- _Data_:
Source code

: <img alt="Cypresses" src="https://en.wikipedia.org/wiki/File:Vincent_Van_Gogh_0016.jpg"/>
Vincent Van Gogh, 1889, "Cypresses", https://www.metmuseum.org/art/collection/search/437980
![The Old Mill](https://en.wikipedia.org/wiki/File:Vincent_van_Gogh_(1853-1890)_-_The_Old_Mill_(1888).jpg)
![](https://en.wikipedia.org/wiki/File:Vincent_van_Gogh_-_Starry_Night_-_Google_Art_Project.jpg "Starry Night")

- _Assigned task_: The expected answer is the complete material, restated exactly.

- _Result_:
Source code

: <img alt="Cypresses" src="https://en.wikipedia.org/wiki/File:Vincent_Van_Gogh_0016.jpg"/>
Vincent Van Gogh, 1889, "Cypresses", https://www.metmuseum.org/art/collection/search/437980
![The Old Mill](https://en.wikipedia.org/wiki/File:Vincent_van_Gogh_(1853-1890)_-_The_Old_Mill_(1888).jpg)
![](https://en.wikipedia.org/wiki/File:Vincent_van_Gogh_-_Starry_Night_-_Google_Art_Project.jpg "Starry Night")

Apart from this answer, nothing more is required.